● **What is required**
Print all records exactly, pictures left out.

■ ■ ■ ■ ■

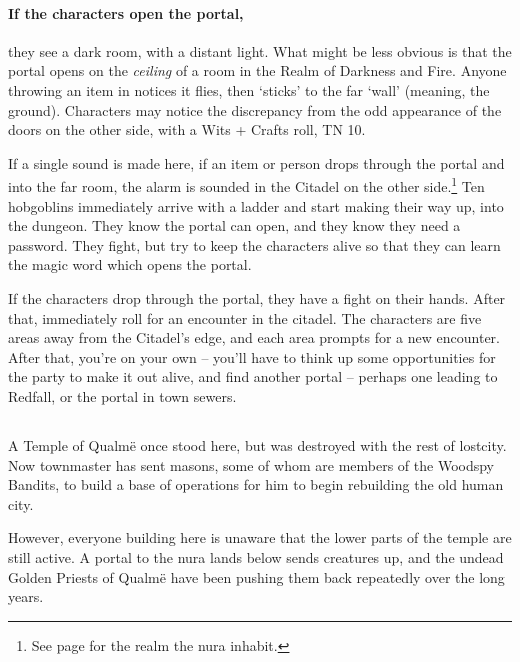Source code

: \begin{multicols}{2}
\paragraph{If the characters open the portal,}
they see a dark room, with a distant light.
What might be less obvious is that the portal opens on the \emph{ceiling} of a room in the Realm of Darkness and Fire.
Anyone throwing an item in notices it flies, then `sticks' to the far `wall' (meaning, the ground).
Characters may notice the discrepancy from the odd appearance of the doors on the other side, with a Wits + Crafts roll, TN 10.

If a single sound is made here, if an item or person drops through the portal and into the far room, the alarm is sounded in the Citadel on the other side.\footnote{See page \pageref{darknessandfire} for the realm the nura inhabit.}
Ten hobgoblins immediately arrive with a ladder and start making their way up, into the dungeon.
They know the portal can open, and they know they need a password.
They fight, but try to keep the characters alive so that they can learn the magic word which opens the portal.

If the characters drop through the portal, they have a fight on their hands.
After that, immediately roll for an encounter in the citadel.
The characters are five areas away from the Citadel's edge, and each area prompts for a new encounter.
After that, you're on your own -- you'll have to think up some opportunities for the party to make it out alive, and find another portal -- perhaps one leading to Redfall, or the portal in \gls{town} sewers.

\subsection{}
\label{green_tower}
\setcounter{list}{0}


A Temple of Qualm\"{e} once stood here, but was destroyed with the rest of \gls{lostcity}.
Now \gls{townmaster} has sent masons, some of whom are members of the Woodspy Bandits, to build a base of operations for him to begin rebuilding the old human city.

However, everyone building here is unaware that the lower parts of the temple are still active.
A portal to the nura lands below sends creatures up, and the undead Golden Priests of Qualm\"{e} have been pushing them back repeatedly over the long years.


\end{multicols}
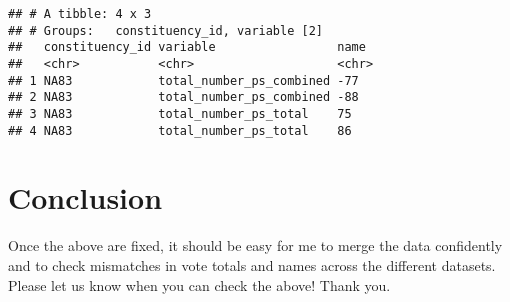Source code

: \documentclass[]{article}
\begin{document}
\begin{verbatim}
## # A tibble: 4 x 3
## # Groups:   constituency_id, variable [2]
##   constituency_id variable                 name 
##   <chr>           <chr>                    <chr>
## 1 NA83            total_number_ps_combined -77  
## 2 NA83            total_number_ps_combined -88  
## 3 NA83            total_number_ps_total    75   
## 4 NA83            total_number_ps_total    86
\end{verbatim}

\hypertarget{conclusion}{%
\section{Conclusion}\label{conclusion}}

Once the above are fixed, it should be easy for me to merge the data
confidently and to check mismatches in vote totals and names across the
different datasets. Please let us know when you can check the above!
Thank you.
\end{document}
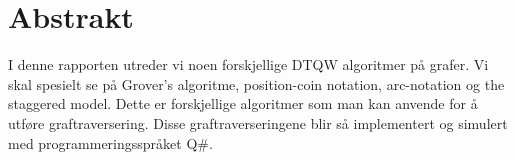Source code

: \documentclass[
10pt, %
a4  paper, %
twoside, %
headinclude,footinclude, %
BCOR=5mm, %
]{scrartcl}
\title{\normalfont\spacedallcaps{Kvantevandringer}} %
\author{\spacedlowsmallcaps{Thomas Wilskow Thorbjørnsen}} %
\date{\today} %
\begin{document}


\renewcommand{\sectionmark}[1]{\markright{\spacedlowsmallcaps{#1}}} %
\renewcommand{\subsectionmark}[1]{\markright{\thesubsection~#1}} %
\lehead{\mbox{\llap{\small\thepage\kern1em\color{halfgray} \vline}\color{halfgray}\hspace{0.5em}\rightmark\hfil}} %

\pagestyle{scrheadings} %


\maketitle %

\setcounter{tocdepth}{2} %

\tableofcontents %

\listoffigures %



\section*{Abstrakt} 

I denne rapporten utreder vi noen forskjellige DTQW algoritmer på grafer. Vi skal spesielt se på Grover's algoritme, position-coin notation, arc-notation og the staggered model. Dette er forskjellige algoritmer som man kan anvende for å utføre graftraversering. Disse graftraverseringene blir så implementert og simulert med programmeringsspråket Q\#.
\end{document}

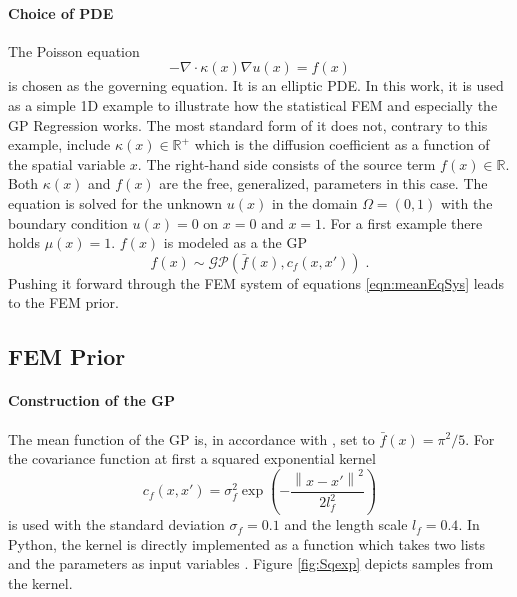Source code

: \documentclass[%
  a4paper,oneside,%
  11pt,%
  smallchapters,
  style=printdev,
  extramargin,
  green,%
  rgb, <cmyk>
  ]{tubsbook}
\begin{document}
\paragraph{Choice of PDE}
The Poisson equation 
\begin{equation}
- \nabla \cdot \kappa(x) \nabla u(x) = f(x)
\label{eqn:Poisson}
\end{equation}
is chosen as the governing equation. It is an elliptic PDE. In this work, it is used as a simple 1D example to illustrate how the statistical FEM and especially the GP Regression works.
The most standard form of it does not, contrary to this example, include $\kappa(x) \in \mathbb{R}^+$ which is the diffusion coefficient as a function of the spatial variable $x$. The right-hand side consists of the source term $f(x)\in \mathbb{R}$. Both $\kappa (x)$ and $f(x)$ are the free, generalized, parameters in this case. The equation is solved for the unknown  $u(x)$ in the domain $\Omega = (0,1)$ with the boundary condition $u(x) = 0$ on $x=0$ and $x=1$.
%
For a first example there holds $\mu(x)=1$. $f(x)$ is modeled as a the GP \cite{girolami2021} 
%
\begin{equation}
f(x) \sim \mathcal{GP} \left( \bar{f}(x), c_f(x,x')\right) \;.
\end{equation}
%
Pushing it forward through the FEM system of equations \eqref{eqn:meanEqSys} leads to the FEM prior.




\subsection{FEM Prior}
\paragraph{Construction of the GP}
The mean function of the GP is, in accordance with \cite{girolami2021}, set to $\bar{f}(x) = \pi^2 / 5$. For the covariance function at first a squared exponential kernel 
%
\begin{equation}
c_f(x,x') =    \sigma_{f}^2 \exp \left(-  \frac{\left \| x-x' \right \|^2}{2l_{f}^2} \right )       
\label{eqn:sqEx_f}
\end{equation}
%
is used with the standard deviation $\sigma_{f} = 0.1$ and the length scale $l_{f} = 0.4$.
In Python, the kernel is directly implemented as a function which takes two lists and the parameters as input variables \cite{murphy2012}. Figure \ref{fig:Sqexp} depicts samples from the kernel.
\end{document}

■ ■ ■ ■ ■

● **Finished exercise**
Source code

: \begin{multicols}{2}
\paragraph{If the characters open the portal,}
they see a dark room, with a distant light.
What might be less obvious is that the portal opens on the \emph{ceiling} of a room in the Realm of Darkness and Fire.
Anyone throwing an item in notices it flies, then `sticks' to the far `wall' (meaning, the ground).
Characters may notice the discrepancy from the odd appearance of the doors on the other side, with a Wits + Crafts roll, TN 10.

If a single sound is made here, if an item or person drops through the portal and into the far room, the alarm is sounded in the Citadel on the other side.\footnote{See page \pageref{darknessandfire} for the realm the nura inhabit.}
Ten hobgoblins immediately arrive with a ladder and start making their way up, into the dungeon.
They know the portal can open, and they know they need a password.
They fight, but try to keep the characters alive so that they can learn the magic word which opens the portal.

If the characters drop through the portal, they have a fight on their hands.
After that, immediately roll for an encounter in the citadel.
The characters are five areas away from the Citadel's edge, and each area prompts for a new encounter.
After that, you're on your own -- you'll have to think up some opportunities for the party to make it out alive, and find another portal -- perhaps one leading to Redfall, or the portal in \gls{town} sewers.

\subsection{}
\label{green_tower}
\setcounter{list}{0}


A Temple of Qualm\"{e} once stood here, but was destroyed with the rest of \gls{lostcity}.
Now \gls{townmaster} has sent masons, some of whom are members of the Woodspy Bandits, to build a base of operations for him to begin rebuilding the old human city.

However, everyone building here is unaware that the lower parts of the temple are still active.
A portal to the nura lands below sends creatures up, and the undead Golden Priests of Qualm\"{e} have been pushing them back repeatedly over the long years.


\end{multicols}
Source code

: \documentclass[]{article}
\begin{document}
\begin{verbatim}
## # A tibble: 4 x 3
## # Groups:   constituency_id, variable [2]
##   constituency_id variable                 name 
##   <chr>           <chr>                    <chr>
## 1 NA83            total_number_ps_combined -77  
## 2 NA83            total_number_ps_combined -88  
## 3 NA83            total_number_ps_total    75   
## 4 NA83            total_number_ps_total    86
\end{verbatim}

\hypertarget{conclusion}{%
\section{Conclusion}\label{conclusion}}

Once the above are fixed, it should be easy for me to merge the data
confidently and to check mismatches in vote totals and names across the
different datasets. Please let us know when you can check the above!
Thank you.
\end{document}
Source code

: \documentclass[
10pt, %
a4  paper, %
twoside, %
headinclude,footinclude, %
BCOR=5mm, %
]{scrartcl}
\title{\normalfont\spacedallcaps{Kvantevandringer}} %
\author{\spacedlowsmallcaps{Thomas Wilskow Thorbjørnsen}} %
\date{\today} %
\begin{document}


\renewcommand{\sectionmark}[1]{\markright{\spacedlowsmallcaps{#1}}} %
\renewcommand{\subsectionmark}[1]{\markright{\thesubsection~#1}} %
\lehead{\mbox{\llap{\small\thepage\kern1em\color{halfgray} \vline}\color{halfgray}\hspace{0.5em}\rightmark\hfil}} %

\pagestyle{scrheadings} %


\maketitle %

\setcounter{tocdepth}{2} %

\tableofcontents %

\listoffigures %



\section*{Abstrakt} 

I denne rapporten utreder vi noen forskjellige DTQW algoritmer på grafer. Vi skal spesielt se på Grover's algoritme, position-coin notation, arc-notation og the staggered model. Dette er forskjellige algoritmer som man kan anvende for å utføre graftraversering. Disse graftraverseringene blir så implementert og simulert med programmeringsspråket Q\#.
\end{document}

Source code

: \documentclass[%
  a4paper,oneside,%
  11pt,%
  smallchapters,
  style=printdev,
  extramargin,
  green,%
  rgb, <cmyk>
  ]{tubsbook}
\begin{document}
\paragraph{Choice of PDE}
The Poisson equation 
\begin{equation}
- \nabla \cdot \kappa(x) \nabla u(x) = f(x)
\label{eqn:Poisson}
\end{equation}
is chosen as the governing equation. It is an elliptic PDE. In this work, it is used as a simple 1D example to illustrate how the statistical FEM and especially the GP Regression works.
The most standard form of it does not, contrary to this example, include $\kappa(x) \in \mathbb{R}^+$ which is the diffusion coefficient as a function of the spatial variable $x$. The right-hand side consists of the source term $f(x)\in \mathbb{R}$. Both $\kappa (x)$ and $f(x)$ are the free, generalized, parameters in this case. The equation is solved for the unknown  $u(x)$ in the domain $\Omega = (0,1)$ with the boundary condition $u(x) = 0$ on $x=0$ and $x=1$.
%
For a first example there holds $\mu(x)=1$. $f(x)$ is modeled as a the GP \cite{girolami2021} 
%
\begin{equation}
f(x) \sim \mathcal{GP} \left( \bar{f}(x), c_f(x,x')\right) \;.
\end{equation}
%
Pushing it forward through the FEM system of equations \eqref{eqn:meanEqSys} leads to the FEM prior.




\subsection{FEM Prior}
\paragraph{Construction of the GP}
The mean function of the GP is, in accordance with \cite{girolami2021}, set to $\bar{f}(x) = \pi^2 / 5$. For the covariance function at first a squared exponential kernel 
%
\begin{equation}
c_f(x,x') =    \sigma_{f}^2 \exp \left(-  \frac{\left \| x-x' \right \|^2}{2l_{f}^2} \right )       
\label{eqn:sqEx_f}
\end{equation}
%
is used with the standard deviation $\sigma_{f} = 0.1$ and the length scale $l_{f} = 0.4$.
In Python, the kernel is directly implemented as a function which takes two lists and the parameters as input variables \cite{murphy2012}. Figure \ref{fig:Sqexp} depicts samples from the kernel.
\end{document}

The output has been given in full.